10- SOLIDARIEDADE: A espiritualidade se une a alimentação e a comensalidade porque é bom que todos tenham de comer. E nem todos tem o que comer! A seguridade alimentar de qualidade é privilégio, não é ainda direito. É necessário continuar insistindo que a paz e um mundo não-violento só é possível e efetivo com JUSTIÇA. Justiça é mais uma das palavras mais pronunciadas e menos reais. Mas nem por isso devemos baixar a guarda na busca da Justiça. Até que a justiça não se concretiza, pelo menos pratiquemos a solidariedade com os desafortunados e injustiçados. Mas não só.

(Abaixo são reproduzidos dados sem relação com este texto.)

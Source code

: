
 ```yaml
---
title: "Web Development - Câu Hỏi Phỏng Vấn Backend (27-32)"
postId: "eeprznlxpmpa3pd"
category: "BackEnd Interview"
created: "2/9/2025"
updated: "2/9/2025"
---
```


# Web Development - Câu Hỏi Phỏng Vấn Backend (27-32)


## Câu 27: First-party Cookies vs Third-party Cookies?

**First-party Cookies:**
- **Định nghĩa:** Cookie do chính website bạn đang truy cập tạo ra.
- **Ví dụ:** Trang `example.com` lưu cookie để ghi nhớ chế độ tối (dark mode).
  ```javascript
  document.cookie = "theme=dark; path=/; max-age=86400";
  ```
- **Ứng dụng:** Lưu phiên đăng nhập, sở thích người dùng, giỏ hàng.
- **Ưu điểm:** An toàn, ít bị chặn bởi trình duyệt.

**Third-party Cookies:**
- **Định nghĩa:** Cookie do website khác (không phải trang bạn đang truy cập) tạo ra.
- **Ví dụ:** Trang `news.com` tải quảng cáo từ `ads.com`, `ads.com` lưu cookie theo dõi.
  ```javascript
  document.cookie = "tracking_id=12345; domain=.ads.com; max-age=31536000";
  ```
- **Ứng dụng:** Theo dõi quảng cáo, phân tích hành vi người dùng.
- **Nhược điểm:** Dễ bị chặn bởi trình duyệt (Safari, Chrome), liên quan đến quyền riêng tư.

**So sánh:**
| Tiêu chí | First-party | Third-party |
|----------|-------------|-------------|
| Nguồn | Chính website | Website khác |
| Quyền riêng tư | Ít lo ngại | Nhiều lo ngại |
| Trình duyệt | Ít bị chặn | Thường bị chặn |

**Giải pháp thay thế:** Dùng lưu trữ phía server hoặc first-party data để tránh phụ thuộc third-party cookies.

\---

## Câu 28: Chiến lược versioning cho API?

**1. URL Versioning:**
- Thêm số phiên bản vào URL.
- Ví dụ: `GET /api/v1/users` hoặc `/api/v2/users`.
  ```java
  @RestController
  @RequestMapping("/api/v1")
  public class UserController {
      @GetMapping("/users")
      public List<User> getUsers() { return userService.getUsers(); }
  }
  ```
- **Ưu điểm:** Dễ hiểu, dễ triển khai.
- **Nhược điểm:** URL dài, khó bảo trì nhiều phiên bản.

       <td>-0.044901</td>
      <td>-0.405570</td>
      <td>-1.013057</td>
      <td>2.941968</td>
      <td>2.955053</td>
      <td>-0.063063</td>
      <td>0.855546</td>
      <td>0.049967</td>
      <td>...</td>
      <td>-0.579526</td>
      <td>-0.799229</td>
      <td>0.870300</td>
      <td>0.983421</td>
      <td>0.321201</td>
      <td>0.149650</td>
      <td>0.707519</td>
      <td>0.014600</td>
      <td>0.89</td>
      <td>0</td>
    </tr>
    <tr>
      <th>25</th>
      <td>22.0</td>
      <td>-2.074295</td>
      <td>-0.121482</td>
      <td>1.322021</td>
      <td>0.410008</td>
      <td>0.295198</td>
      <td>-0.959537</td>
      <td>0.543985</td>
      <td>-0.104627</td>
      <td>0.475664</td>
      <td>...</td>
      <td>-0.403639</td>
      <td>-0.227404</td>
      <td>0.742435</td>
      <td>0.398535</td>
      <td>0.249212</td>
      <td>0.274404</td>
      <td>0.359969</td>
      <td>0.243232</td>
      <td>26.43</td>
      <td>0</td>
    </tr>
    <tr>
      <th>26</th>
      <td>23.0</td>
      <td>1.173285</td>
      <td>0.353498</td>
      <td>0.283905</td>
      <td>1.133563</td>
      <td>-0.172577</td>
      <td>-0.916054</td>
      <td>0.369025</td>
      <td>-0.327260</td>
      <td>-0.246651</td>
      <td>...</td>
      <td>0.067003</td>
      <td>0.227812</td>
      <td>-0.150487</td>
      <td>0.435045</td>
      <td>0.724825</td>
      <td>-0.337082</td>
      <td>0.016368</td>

Penso que também podemos estender a solidariedade como nota da espiritualidade para os produtores de produtos orgânicos e com sustentabilidade comprovada. A toda forma cooperativada de produção e distribuição. E a toda forma de produção ecologicamente correta, por que não? Para isso, um longo caminho de educação e informação terá que ser percorrido.

CONCLUSÃO: Como conclusão queria apenas lembrar do Papa Francisco que, na LAUDATO SI, nos recorda que pensar ecologicamente, é pensar integralmente. Tudo está conectado e interligado. Ele dizia em relação a crise social e a crise ambiental. Se há uma crise ambiental essa crise não está dissociada da crise maior que afeta os pobres por um sistema de produção e consumo desumano de exclusão e de morte. Nós aqui poderíamos dizer que tudo está interligado na tríplice relação ética, alimentação e espiritualidade. Amém, Namastê, Animastê! “curvo-me diante de ti”.